With spelling and spacing unchanged, write out each line of the material.

• _Input records_
- - - -

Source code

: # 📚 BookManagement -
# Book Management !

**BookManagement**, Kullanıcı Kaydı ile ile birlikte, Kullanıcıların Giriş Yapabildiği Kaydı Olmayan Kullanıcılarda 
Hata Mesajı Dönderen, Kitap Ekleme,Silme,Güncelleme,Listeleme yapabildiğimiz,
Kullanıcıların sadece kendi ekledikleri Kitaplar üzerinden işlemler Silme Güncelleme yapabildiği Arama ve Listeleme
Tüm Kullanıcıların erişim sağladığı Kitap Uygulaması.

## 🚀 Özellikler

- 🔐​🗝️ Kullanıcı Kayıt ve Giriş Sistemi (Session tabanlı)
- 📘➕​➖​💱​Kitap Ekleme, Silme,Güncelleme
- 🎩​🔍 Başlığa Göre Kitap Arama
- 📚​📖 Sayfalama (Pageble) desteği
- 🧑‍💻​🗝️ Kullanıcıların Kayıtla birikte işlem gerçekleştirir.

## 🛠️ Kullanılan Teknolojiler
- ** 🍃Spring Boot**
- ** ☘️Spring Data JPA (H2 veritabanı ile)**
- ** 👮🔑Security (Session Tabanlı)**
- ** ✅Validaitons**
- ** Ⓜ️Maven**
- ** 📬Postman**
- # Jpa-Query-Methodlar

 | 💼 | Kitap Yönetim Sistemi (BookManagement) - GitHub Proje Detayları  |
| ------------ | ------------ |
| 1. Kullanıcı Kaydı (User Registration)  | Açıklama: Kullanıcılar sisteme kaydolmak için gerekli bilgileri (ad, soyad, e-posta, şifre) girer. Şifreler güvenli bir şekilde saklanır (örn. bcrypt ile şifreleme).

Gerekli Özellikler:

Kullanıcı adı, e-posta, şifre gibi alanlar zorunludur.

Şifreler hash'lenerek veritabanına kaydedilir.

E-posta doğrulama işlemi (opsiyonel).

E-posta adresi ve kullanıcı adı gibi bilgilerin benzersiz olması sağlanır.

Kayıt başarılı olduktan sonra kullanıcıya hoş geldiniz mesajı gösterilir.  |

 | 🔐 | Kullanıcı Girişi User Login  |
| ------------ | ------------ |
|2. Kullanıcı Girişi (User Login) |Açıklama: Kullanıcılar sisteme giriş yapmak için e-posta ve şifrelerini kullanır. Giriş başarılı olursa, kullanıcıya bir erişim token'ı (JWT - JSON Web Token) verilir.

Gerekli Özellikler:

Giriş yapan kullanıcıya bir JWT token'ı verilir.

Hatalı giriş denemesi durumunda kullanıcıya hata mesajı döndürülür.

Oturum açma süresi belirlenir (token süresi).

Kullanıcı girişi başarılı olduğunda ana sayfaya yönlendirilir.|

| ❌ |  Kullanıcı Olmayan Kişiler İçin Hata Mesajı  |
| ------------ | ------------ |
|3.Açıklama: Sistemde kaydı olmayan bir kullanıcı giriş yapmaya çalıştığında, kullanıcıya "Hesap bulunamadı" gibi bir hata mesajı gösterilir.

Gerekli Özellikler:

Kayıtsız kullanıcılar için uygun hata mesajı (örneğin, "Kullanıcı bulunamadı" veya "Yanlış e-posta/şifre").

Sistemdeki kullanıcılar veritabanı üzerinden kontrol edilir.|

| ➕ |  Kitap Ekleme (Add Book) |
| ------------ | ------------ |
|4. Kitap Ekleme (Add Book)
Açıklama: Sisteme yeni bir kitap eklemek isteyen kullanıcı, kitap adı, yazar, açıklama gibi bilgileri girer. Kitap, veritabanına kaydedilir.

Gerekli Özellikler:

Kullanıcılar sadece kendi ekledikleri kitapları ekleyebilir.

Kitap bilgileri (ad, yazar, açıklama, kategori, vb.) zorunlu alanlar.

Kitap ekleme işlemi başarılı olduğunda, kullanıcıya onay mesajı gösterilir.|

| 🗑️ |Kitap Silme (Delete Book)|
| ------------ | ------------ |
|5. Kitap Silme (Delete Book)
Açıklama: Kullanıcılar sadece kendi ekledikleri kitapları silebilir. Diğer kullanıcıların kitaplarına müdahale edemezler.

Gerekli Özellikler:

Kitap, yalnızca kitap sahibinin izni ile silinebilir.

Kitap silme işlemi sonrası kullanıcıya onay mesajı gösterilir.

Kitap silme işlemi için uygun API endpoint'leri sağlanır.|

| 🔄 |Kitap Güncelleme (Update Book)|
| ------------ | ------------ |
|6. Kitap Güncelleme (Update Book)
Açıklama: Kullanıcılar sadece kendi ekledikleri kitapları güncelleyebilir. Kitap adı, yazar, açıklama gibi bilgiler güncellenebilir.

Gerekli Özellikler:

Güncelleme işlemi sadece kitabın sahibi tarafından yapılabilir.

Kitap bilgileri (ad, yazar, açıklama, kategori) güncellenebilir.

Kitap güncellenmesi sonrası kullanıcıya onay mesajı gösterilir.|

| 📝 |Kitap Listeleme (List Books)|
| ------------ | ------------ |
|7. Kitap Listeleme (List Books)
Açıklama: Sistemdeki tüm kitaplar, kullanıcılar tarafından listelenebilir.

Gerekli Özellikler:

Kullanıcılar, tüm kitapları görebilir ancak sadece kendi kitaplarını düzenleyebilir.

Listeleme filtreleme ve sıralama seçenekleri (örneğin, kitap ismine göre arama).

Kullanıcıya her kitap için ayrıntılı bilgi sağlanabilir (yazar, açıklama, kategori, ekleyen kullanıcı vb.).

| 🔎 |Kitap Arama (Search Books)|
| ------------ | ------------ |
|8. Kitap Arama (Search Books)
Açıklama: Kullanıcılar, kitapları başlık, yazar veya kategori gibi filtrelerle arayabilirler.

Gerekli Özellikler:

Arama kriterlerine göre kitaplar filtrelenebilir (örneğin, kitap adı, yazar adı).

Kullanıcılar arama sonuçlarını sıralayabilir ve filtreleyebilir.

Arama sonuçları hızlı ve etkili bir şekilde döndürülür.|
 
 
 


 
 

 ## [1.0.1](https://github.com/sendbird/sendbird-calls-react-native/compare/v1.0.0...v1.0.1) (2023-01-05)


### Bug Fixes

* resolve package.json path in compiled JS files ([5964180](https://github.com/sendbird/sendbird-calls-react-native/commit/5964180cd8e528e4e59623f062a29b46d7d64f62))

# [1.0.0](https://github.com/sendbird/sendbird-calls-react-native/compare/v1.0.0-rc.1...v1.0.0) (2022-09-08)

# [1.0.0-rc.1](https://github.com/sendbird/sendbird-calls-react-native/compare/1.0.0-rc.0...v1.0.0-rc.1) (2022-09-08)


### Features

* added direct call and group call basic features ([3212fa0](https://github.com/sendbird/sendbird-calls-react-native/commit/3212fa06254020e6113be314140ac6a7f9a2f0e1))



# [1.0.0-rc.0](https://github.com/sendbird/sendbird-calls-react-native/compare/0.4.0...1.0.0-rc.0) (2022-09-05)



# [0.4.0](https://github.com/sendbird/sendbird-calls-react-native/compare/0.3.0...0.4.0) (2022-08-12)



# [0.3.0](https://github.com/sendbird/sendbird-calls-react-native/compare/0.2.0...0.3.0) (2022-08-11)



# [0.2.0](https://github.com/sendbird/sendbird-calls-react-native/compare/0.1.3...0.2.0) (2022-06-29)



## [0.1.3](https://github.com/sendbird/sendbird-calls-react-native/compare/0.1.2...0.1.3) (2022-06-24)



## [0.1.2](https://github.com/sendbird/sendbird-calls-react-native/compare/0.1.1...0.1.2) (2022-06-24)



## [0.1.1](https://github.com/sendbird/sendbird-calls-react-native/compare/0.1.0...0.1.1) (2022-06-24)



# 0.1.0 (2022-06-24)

- - - -

• _Solution to this exercise_
Source code

: # 📚 BookManagement -
# Book Management !

**BookManagement**, Kullanıcı Kaydı ile ile birlikte, Kullanıcıların Giriş Yapabildiği Kaydı Olmayan Kullanıcılarda 
Hata Mesajı Dönderen, Kitap Ekleme,Silme,Güncelleme,Listeleme yapabildiğimiz,
Kullanıcıların sadece kendi ekledikleri Kitaplar üzerinden işlemler Silme Güncelleme yapabildiği Arama ve Listeleme
Tüm Kullanıcıların erişim sağladığı Kitap Uygulaması.

## 🚀 Özellikler

- 🔐​🗝️ Kullanıcı Kayıt ve Giriş Sistemi (Session tabanlı)
- 📘➕​➖​💱​Kitap Ekleme, Silme,Güncelleme
- 🎩​🔍 Başlığa Göre Kitap Arama
- 📚​📖 Sayfalama (Pageble) desteği
- 🧑‍💻​🗝️ Kullanıcıların Kayıtla birikte işlem gerçekleştirir.

## 🛠️ Kullanılan Teknolojiler
- ** 🍃Spring Boot**
- ** ☘️Spring Data JPA (H2 veritabanı ile)**
- ** 👮🔑Security (Session Tabanlı)**
- ** ✅Validaitons**
- ** Ⓜ️Maven**
- ** 📬Postman**
- # Jpa-Query-Methodlar

 | 💼 | Kitap Yönetim Sistemi (BookManagement) - GitHub Proje Detayları  |
| ------------ | ------------ |
| 1. Kullanıcı Kaydı (User Registration)  | Açıklama: Kullanıcılar sisteme kaydolmak için gerekli bilgileri (ad, soyad, e-posta, şifre) girer. Şifreler güvenli bir şekilde saklanır (örn. bcrypt ile şifreleme).

Gerekli Özellikler:

Kullanıcı adı, e-posta, şifre gibi alanlar zorunludur.

Şifreler hash'lenerek veritabanına kaydedilir.

E-posta doğrulama işlemi (opsiyonel).

E-posta adresi ve kullanıcı adı gibi bilgilerin benzersiz olması sağlanır.

Kayıt başarılı olduktan sonra kullanıcıya hoş geldiniz mesajı gösterilir.  |

 | 🔐 | Kullanıcı Girişi User Login  |
| ------------ | ------------ |
|2. Kullanıcı Girişi (User Login) |Açıklama: Kullanıcılar sisteme giriş yapmak için e-posta ve şifrelerini kullanır. Giriş başarılı olursa, kullanıcıya bir erişim token'ı (JWT - JSON Web Token) verilir.

Gerekli Özellikler:

Giriş yapan kullanıcıya bir JWT token'ı verilir.

Hatalı giriş denemesi durumunda kullanıcıya hata mesajı döndürülür.

Oturum açma süresi belirlenir (token süresi).

Kullanıcı girişi başarılı olduğunda ana sayfaya yönlendirilir.|

| ❌ |  Kullanıcı Olmayan Kişiler İçin Hata Mesajı  |
| ------------ | ------------ |
|3.Açıklama: Sistemde kaydı olmayan bir kullanıcı giriş yapmaya çalıştığında, kullanıcıya "Hesap bulunamadı" gibi bir hata mesajı gösterilir.

Gerekli Özellikler:

Kayıtsız kullanıcılar için uygun hata mesajı (örneğin, "Kullanıcı bulunamadı" veya "Yanlış e-posta/şifre").

Sistemdeki kullanıcılar veritabanı üzerinden kontrol edilir.|

| ➕ |  Kitap Ekleme (Add Book) |
| ------------ | ------------ |
|4. Kitap Ekleme (Add Book)
Açıklama: Sisteme yeni bir kitap eklemek isteyen kullanıcı, kitap adı, yazar, açıklama gibi bilgileri girer. Kitap, veritabanına kaydedilir.

Gerekli Özellikler:

Kullanıcılar sadece kendi ekledikleri kitapları ekleyebilir.

Kitap bilgileri (ad, yazar, açıklama, kategori, vb.) zorunlu alanlar.

Kitap ekleme işlemi başarılı olduğunda, kullanıcıya onay mesajı gösterilir.|

| 🗑️ |Kitap Silme (Delete Book)|
| ------------ | ------------ |
|5. Kitap Silme (Delete Book)
Açıklama: Kullanıcılar sadece kendi ekledikleri kitapları silebilir. Diğer kullanıcıların kitaplarına müdahale edemezler.

Gerekli Özellikler:

Kitap, yalnızca kitap sahibinin izni ile silinebilir.

Kitap silme işlemi sonrası kullanıcıya onay mesajı gösterilir.

Kitap silme işlemi için uygun API endpoint'leri sağlanır.|

| 🔄 |Kitap Güncelleme (Update Book)|
| ------------ | ------------ |
|6. Kitap Güncelleme (Update Book)
Açıklama: Kullanıcılar sadece kendi ekledikleri kitapları güncelleyebilir. Kitap adı, yazar, açıklama gibi bilgiler güncellenebilir.

Gerekli Özellikler:

Güncelleme işlemi sadece kitabın sahibi tarafından yapılabilir.

Kitap bilgileri (ad, yazar, açıklama, kategori) güncellenebilir.

Kitap güncellenmesi sonrası kullanıcıya onay mesajı gösterilir.|

| 📝 |Kitap Listeleme (List Books)|
| ------------ | ------------ |
|7. Kitap Listeleme (List Books)
Açıklama: Sistemdeki tüm kitaplar, kullanıcılar tarafından listelenebilir.

Gerekli Özellikler:

Kullanıcılar, tüm kitapları görebilir ancak sadece kendi kitaplarını düzenleyebilir.

Listeleme filtreleme ve sıralama seçenekleri (örneğin, kitap ismine göre arama).

Kullanıcıya her kitap için ayrıntılı bilgi sağlanabilir (yazar, açıklama, kategori, ekleyen kullanıcı vb.).

| 🔎 |Kitap Arama (Search Books)|
| ------------ | ------------ |
|8. Kitap Arama (Search Books)
Açıklama: Kullanıcılar, kitapları başlık, yazar veya kategori gibi filtrelerle arayabilirler.

Gerekli Özellikler:

Arama kriterlerine göre kitaplar filtrelenebilir (örneğin, kitap adı, yazar adı).

Kullanıcılar arama sonuçlarını sıralayabilir ve filtreleyebilir.

Arama sonuçları hızlı ve etkili bir şekilde döndürülür.|
 
 
 


 
 

 ## [1.0.1](https://github.com/sendbird/sendbird-calls-react-native/compare/v1.0.0...v1.0.1) (2023-01-05)


### Bug Fixes

* resolve package.json path in compiled JS files ([5964180](https://github.com/sendbird/sendbird-calls-react-native/commit/5964180cd8e528e4e59623f062a29b46d7d64f62))

# [1.0.0](https://github.com/sendbird/sendbird-calls-react-native/compare/v1.0.0-rc.1...v1.0.0) (2022-09-08)

# [1.0.0-rc.1](https://github.com/sendbird/sendbird-calls-react-native/compare/1.0.0-rc.0...v1.0.0-rc.1) (2022-09-08)


### Features

* added direct call and group call basic features ([3212fa0](https://github.com/sendbird/sendbird-calls-react-native/commit/3212fa06254020e6113be314140ac6a7f9a2f0e1))



# [1.0.0-rc.0](https://github.com/sendbird/sendbird-calls-react-native/compare/0.4.0...1.0.0-rc.0) (2022-09-05)



# [0.4.0](https://github.com/sendbird/sendbird-calls-react-native/compare/0.3.0...0.4.0) (2022-08-12)



# [0.3.0](https://github.com/sendbird/sendbird-calls-react-native/compare/0.2.0...0.3.0) (2022-08-11)



# [0.2.0](https://github.com/sendbird/sendbird-calls-react-native/compare/0.1.3...0.2.0) (2022-06-29)



## [0.1.3](https://github.com/sendbird/sendbird-calls-react-native/compare/0.1.2...0.1.3) (2022-06-24)



## [0.1.2](https://github.com/sendbird/sendbird-calls-react-native/compare/0.1.1...0.1.2) (2022-06-24)



## [0.1.1](https://github.com/sendbird/sendbird-calls-react-native/compare/0.1.0...0.1.1) (2022-06-24)



# 0.1.0 (2022-06-24)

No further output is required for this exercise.